In the lead-up to the 1871 convention, Dunn and his allies wrote and telegraphed Grant on multiple occasions, warning him about political violence and urging him to permit Packard to deputize federal marshals to offer protection at the event. Grant, through his chain of command, permitted it. A chaotic series of events followed when Warmoth’s camp, angered by the military presence at the convention, decided to leave and hold a competing convention elsewhere.


Dunn is pictured in a carte-de-visite sometime during his term as Lietenant Governor of Louisiana between 1868 and 1871. (Image courtesy of the collection of the Smithsonian National Museum of African American History and Culture)


While Louisiana’s top two public officials quarreled, the announcement by Grant’s second-in-command, Vice President Schuyler Colfax, that he would be retiring at the end of his term inspired speculation about who might join the president’s ticket for reelection.

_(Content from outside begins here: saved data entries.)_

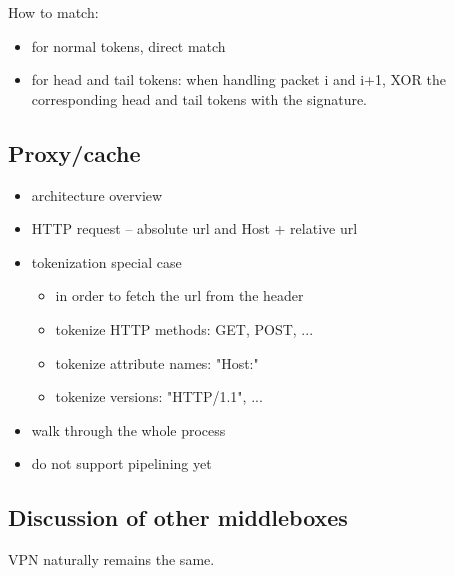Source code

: How to match:
\begin{itemize}
\item for normal tokens, direct match
\item for head and tail tokens: when handling packet i and i+1, XOR the corresponding head and tail tokens with the signature.
\end{itemize}

\subsection{Proxy/cache}\label{sec:proxy}
\begin{itemize}
\item architecture overview
\item HTTP request -- absolute url and Host + relative url
\item tokenization special case \\
    \begin{itemize}
    \item in order to fetch the url from the header
    \item tokenize HTTP methods: GET, POST, ...
    \item tokenize attribute names: "Host:"
    \item tokenize versions: "HTTP/1.1", ...
    \end{itemize}
\item walk through the whole process
\item do not support pipelining yet
\end{itemize}

\subsection{Discussion of other middleboxes}\label{sec:vpn} \label{sec:other} \label{sec:not_supp}

VPN naturally remains the same. 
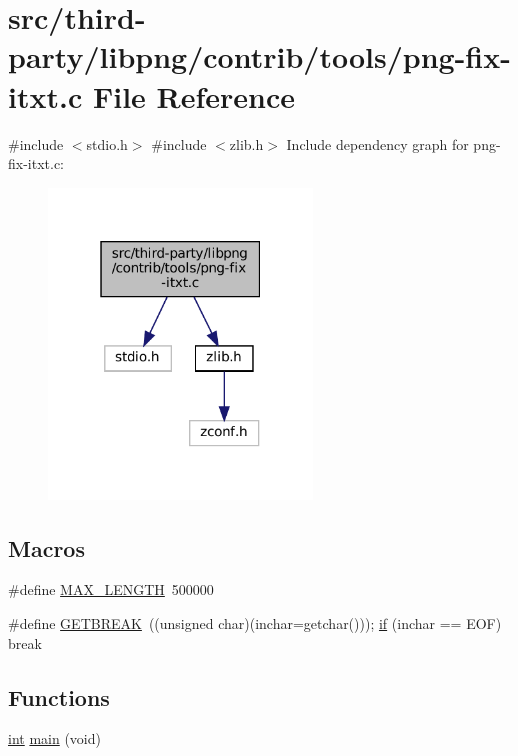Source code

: \hypertarget{png-fix-itxt_8c}{}\section{src/third-\/party/libpng/contrib/tools/png-\/fix-\/itxt.c File Reference}
\label{png-fix-itxt_8c}
{\ttfamily \#include $<$stdio.\+h$>$}\newline
{\ttfamily \#include $<$zlib.\+h$>$}\newline
Include dependency graph for png-\/fix-\/itxt.c\+:
\nopagebreak
\begin{figure}[H]
\begin{center}
\leavevmode
\includegraphics[width=199pt]{png-fix-itxt_8c__incl}
\end{center}
\end{figure}
\subsection*{Macros}
\begin{DoxyCompactItemize}
\item 
\#define \mbox{\hyperlink{png-fix-itxt_8c_a7a9a231e30b47bc0345749c8bd1e5077}{M\+A\+X\+\_\+\+L\+E\+N\+G\+TH}}~500000
\item 
\#define \mbox{\hyperlink{png-fix-itxt_8c_ad3802e260bd2dc98294a5578bd0e361c}{G\+E\+T\+B\+R\+E\+AK}}~((unsigned char)(inchar=getchar())); \mbox{\hyperlink{isa-lr35902_8c_a2eb27369cb3dbac14564f95cd51effdf}{if}} (inchar == E\+OF) break
\end{DoxyCompactItemize}
\subsection*{Functions}
\begin{DoxyCompactItemize}
\item 
\mbox{\hyperlink{ioapi_8h_a787fa3cf048117ba7123753c1e74fcd6}{int}} \mbox{\hyperlink{png-fix-itxt_8c_a840291bc02cba5474a4cb46a9b9566fe}{main}} (void)
\end{DoxyCompactItemize}


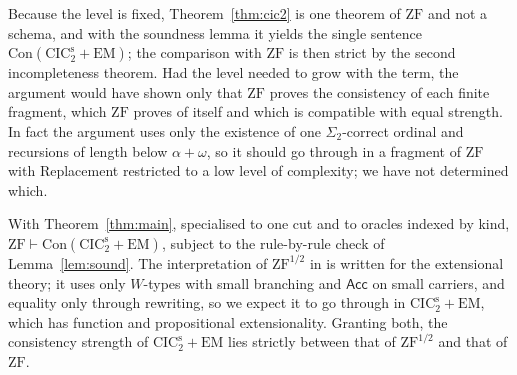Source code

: \documentclass[10pt]{article}
\newcommand{\CIC}{\mathrm{CIC}}
\newcommand{\ZF}{\mathrm{ZF}}
\newcommand{\ZFh}{\mathrm{ZF}^{1/2}}
\newcommand{\EM}{\mathrm{EM}}
\newcommand{\Con}{\mathrm{Con}}
\newcommand{\Acc}{\mathsf{Acc}}
\begin{document}
\begin{remark}
Because the level is fixed, Theorem~\ref{thm:cic2} is one theorem of
$\ZF$ and not a schema, and with the soundness lemma it yields the single
sentence $\Con(\CIC_2^{\mathrm s}+\EM)$; the comparison with $\ZF$ is then
strict by the second incompleteness theorem. Had the level needed to grow
with the term, the argument would have shown only that $\ZF$ proves the
consistency of each finite fragment, which $\ZF$ proves of itself and
which is compatible with equal strength. In fact the argument uses only
the existence of one $\Sigma_2$-correct ordinal and recursions of length
below $\alpha+\omega$, so it should go through in a fragment of $\ZF$ with
Replacement restricted to a low level of complexity; we have not
determined which.
\end{remark}

\begin{corollary}\label{cor:cic2}
With Theorem~\ref{thm:main}, specialised to one cut and to oracles
indexed by kind, $\ZF\vdash\Con(\CIC_2^{\mathrm s}+\EM)$, subject to the
rule-by-rule check of Lemma~\ref{lem:sound}. The interpretation of
$\ZFh$ in \cite{paper2} is written for the extensional theory; it uses
only $W$-types with small branching and $\Acc$ on small carriers, and
equality only through rewriting, so we expect it to go through in
$\CIC_2^{\mathrm s}+\EM$, which has function and propositional
extensionality. Granting both, the consistency strength of
$\CIC_2^{\mathrm s}+\EM$ lies strictly between that of $\ZFh$ and that of
$\ZF$.
\end{corollary}
\end{document}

Throughout 1871, newspapers commented on potential vice presidents, with some suggesting an African American candidate. Rumored names included the abolitionist Frederick Douglass, Senator Hiram Rhodes Revels of Mississippi—and Oscar Dunn.

In September 1871 the Galveston News went so far as to suggest that Dunn was “the man most likely to be nominated.” Grant had already made history appointing Ebenezer D. Bassett as minister to Haiti, making him the first Black diplomat in US history, and had placed hundreds of other African Americans in federal positions throughout his first term. Would a Black veep be the next step?  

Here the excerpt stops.